# Source for router table parts ((Australia)



## geoff_s (Apr 14, 2012)

Having decided to build a router table as well as a drill press table, I now need to source the bits and pieces.
Timber and laminate, etc are no problem but not the same with some of the other items.
There are few sources in Australia (that I know about) and so far, I'm not having much luck in ordering from US suppliers. I've gone through Amazon but most items I want are marked as 'unavailable to ship to your location"
I did try Woodhaven but their online store doesn't recognise countries other than the US even though they state that they ship internationally. 

So where can I get the stuff I need e.g. t-track, router plate, feather boards, etc?

Regards
Geoff


----------



## gav (Oct 12, 2009)

CARBA-TEC - Woodworking Tools and Woodworking Machines
One in every major Australian city.
They have everything you need, just use the search function on their site.


----------



## jw2170 (Jan 24, 2008)

I agree.

Carba-tec are the only ones I know off that have those items. Bunnings are very limited.

Unfortunately for you, they are in Launceston.....


----------



## geoff_s (Apr 14, 2012)

Carbatec only have a Kreg phenolic router plate at $90 or an ABS one for $35.
I'd prefer a phenolic or aluminium plate.
I did find Professional Woodwork Supplies who sell Woodpecker products but I find it hard to justify paying double the price over that in the US,

I hope to hear from Woodhaven as I can get several phenolic router plates and some t-track and the added freight will still make it much cheaper than buying similar items here (assuming they will ship USPS)


----------



## JOAT (Apr 9, 2010)

Guess I'm not much help on this subject. Because I'd just make my own. Except for the t-track, as I don't see any need for that. And I don't see any use for a featherboard, except on a table/bench saw, but if I thought I could use one I would definitely not buy. I'm not cheap, but am usually money challenged, and anyway it gives more satisfaction making something rather than buying, when you can.


----------



## pal (Feb 13, 2008)

Hi Geoff.
Try MLCS, Peachtree, Rockler or Summerfields they ship to Australia. Failing that ask Mike (moderator) I believe he will obtain the good and post them onto you.

Regards
Harold


----------



## geoff_s (Apr 14, 2012)

I had an email from Woodhaven and they will ship to Australia and using USPS which make it affordable.
The t-track is too big to fit in the USPS Standard Boxes and may be too long anyway (I think it's a 36" length limit) so I'll just get a blank router plate. I'd like to make a tilting router setup and I'm sure I can ask around and find a few friends who want one as well. Shipping will be $55 so the more items I can split it over, the better. Thanks to the timezone difference. I'll have to wait 24 hours to confirm the order, can't do it via their website.

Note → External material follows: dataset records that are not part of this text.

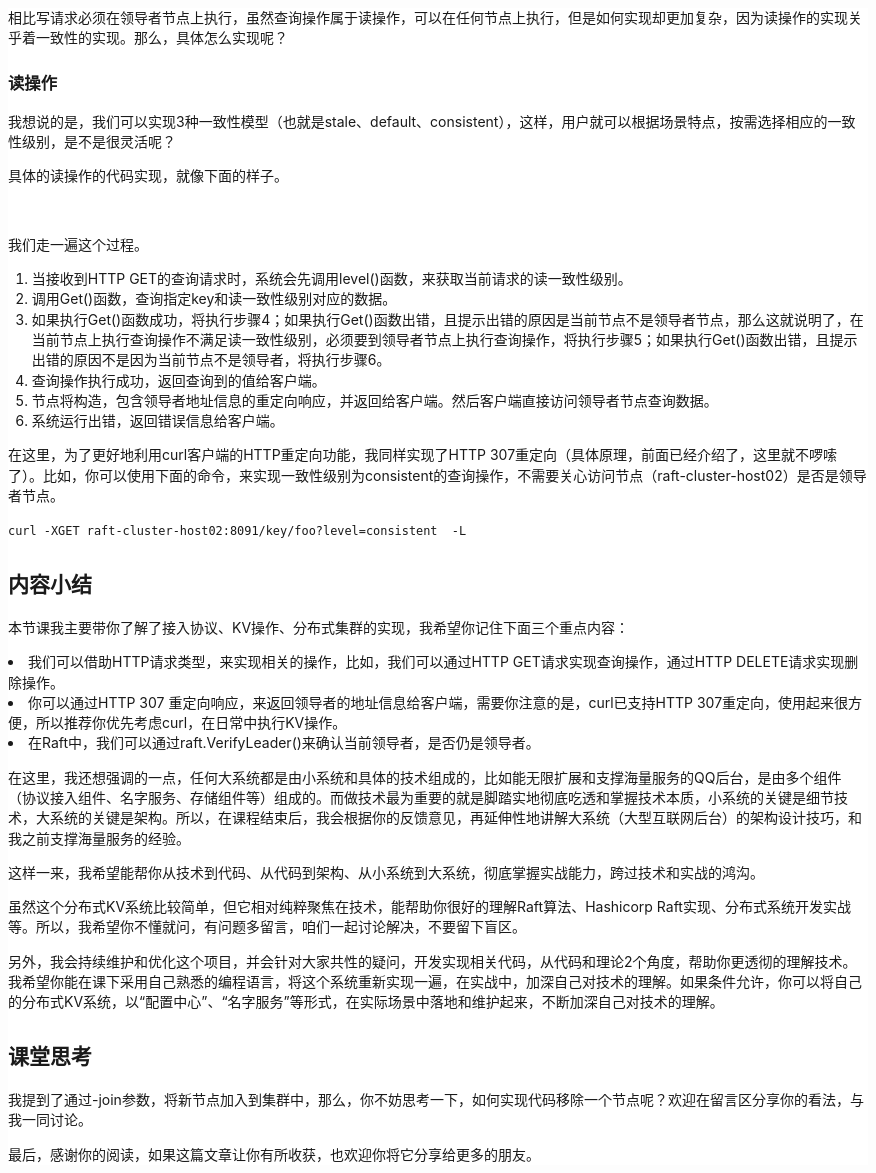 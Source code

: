 相比写请求必须在领导者节点上执行，虽然查询操作属于读操作，可以在任何节点上执行，但是如何实现却更加复杂，因为读操作的实现关乎着一致性的实现。那么，具体怎么实现呢？

### 读操作

我想说的是，我们可以实现3种一致性模型（也就是stale、default、consistent），这样，用户就可以根据场景特点，按需选择相应的一致性级别，是不是很灵活呢？

具体的读操作的代码实现，就像下面的样子。

<img src="https://static001.geekbang.org/resource/image/42/97/42cdc5944e200f20f0cdcfef6891cc97.jpg" alt="" title="图7">

我们走一遍这个过程。

1. 当接收到HTTP GET的查询请求时，系统会先调用level()函数，来获取当前请求的读一致性级别。
1. 调用Get()函数，查询指定key和读一致性级别对应的数据。
1. 如果执行Get()函数成功，将执行步骤4；如果执行Get()函数出错，且提示出错的原因是当前节点不是领导者节点，那么这就说明了，在当前节点上执行查询操作不满足读一致性级别，必须要到领导者节点上执行查询操作，将执行步骤5；如果执行Get()函数出错，且提示出错的原因不是因为当前节点不是领导者，将执行步骤6。
1. 查询操作执行成功，返回查询到的值给客户端。
1. 节点将构造，包含领导者地址信息的重定向响应，并返回给客户端。然后客户端直接访问领导者节点查询数据。
1. 系统运行出错，返回错误信息给客户端。

在这里，为了更好地利用curl客户端的HTTP重定向功能，我同样实现了HTTP 307重定向（具体原理，前面已经介绍了，这里就不啰嗦了）。比如，你可以使用下面的命令，来实现一致性级别为consistent的查询操作，不需要关心访问节点（raft-cluster-host02）是否是领导者节点。

```
curl -XGET raft-cluster-host02:8091/key/foo?level=consistent  -L

```

## 内容小结

本节课我主要带你了解了接入协议、KV操作、分布式集群的实现，我希望你记住下面三个重点内容：

<li>
我们可以借助HTTP请求类型，来实现相关的操作，比如，我们可以通过HTTP GET请求实现查询操作，通过HTTP DELETE请求实现删除操作。
</li>
<li>
你可以通过HTTP 307 重定向响应，来返回领导者的地址信息给客户端，需要你注意的是，curl已支持HTTP 307重定向，使用起来很方便，所以推荐你优先考虑curl，在日常中执行KV操作。
</li>
<li>
在Raft中，我们可以通过raft.VerifyLeader()来确认当前领导者，是否仍是领导者。
</li>

在这里，我还想强调的一点，任何大系统都是由小系统和具体的技术组成的，比如能无限扩展和支撑海量服务的QQ后台，是由多个组件（协议接入组件、名字服务、存储组件等）组成的。而做技术最为重要的就是脚踏实地彻底吃透和掌握技术本质，小系统的关键是细节技术，大系统的关键是架构。所以，在课程结束后，我会根据你的反馈意见，再延伸性地讲解大系统（大型互联网后台）的架构设计技巧，和我之前支撑海量服务的经验。

这样一来，我希望能帮你从技术到代码、从代码到架构、从小系统到大系统，彻底掌握实战能力，跨过技术和实战的鸿沟。

虽然这个分布式KV系统比较简单，但它相对纯粹聚焦在技术，能帮助你很好的理解Raft算法、Hashicorp Raft实现、分布式系统开发实战等。所以，我希望你不懂就问，有问题多留言，咱们一起讨论解决，不要留下盲区。

另外，我会持续维护和优化这个项目，并会针对大家共性的疑问，开发实现相关代码，从代码和理论2个角度，帮助你更透彻的理解技术。我希望你能在课下采用自己熟悉的编程语言，将这个系统重新实现一遍，在实战中，加深自己对技术的理解。如果条件允许，你可以将自己的分布式KV系统，以“配置中心”、“名字服务”等形式，在实际场景中落地和维护起来，不断加深自己对技术的理解。

## 课堂思考

我提到了通过-join参数，将新节点加入到集群中，那么，你不妨思考一下，如何实现代码移除一个节点呢？欢迎在留言区分享你的看法，与我一同讨论。

最后，感谢你的阅读，如果这篇文章让你有所收获，也欢迎你将它分享给更多的朋友。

Thanks for the info about Mike handling re-forwarding, I'll definitely talk to him about that as there are many US companies who will not ship overseas.

I'll pick up some suitable MDF and laminate today and if the local Carbatec agent stocks it, some T-Track (veritas)

Regards
Geoff


----------



## Rinker (Mar 25, 2012)

*Canadian supplier*



geoff_s said:


> Having decided to build a router table as well as a drill press table, I now need to source the bits and pieces.
> Timber and laminate, etc are no problem but not the same with some of the other items.
> There are few sources in Australia (that I know about) and so far, I'm not having much luck in ordering from US suppliers. I've gone through Amazon but most items I want are marked as 'unavailable to ship to your location"
> I did try Woodhaven but their online store doesn't recognise countries other than the US even though they state that they ship internationally.
> ...


Geoff since Australia is part of the Commmonwealth maybe Lee Valley tools here in Canada can help. They have all the bits as you say that you need. They have a web site and should be able to help. Hope all works out for you.
Regards Bob


----------



## jw2170 (Jan 24, 2008)

geoff_s said:


> Carbatec only have a Kreg phenolic router plate at $90 or an ABS one for $35.
> I'd prefer a phenolic or aluminium plate.
> I did find Professional Woodwork Supplies who sell Woodpecker products but I find it hard to justify paying double the price over that in the US,
> 
> I hope to hear from Woodhaven as I can get several phenolic router plates and some t-track and the added freight will still make it much cheaper than buying similar items here (assuming they will ship USPS)


Geoff,

if you are looking at mail order, also take a look at:

Buy Woodworking Tools Online from Australia’s Leading Supplier | Timbecon


----------



## aphead (Apr 1, 2012)

Check:
www dot woodpeck dot com (Sorry Mods if I'm breaking the rules by posting the URL, just trying yo be helpful)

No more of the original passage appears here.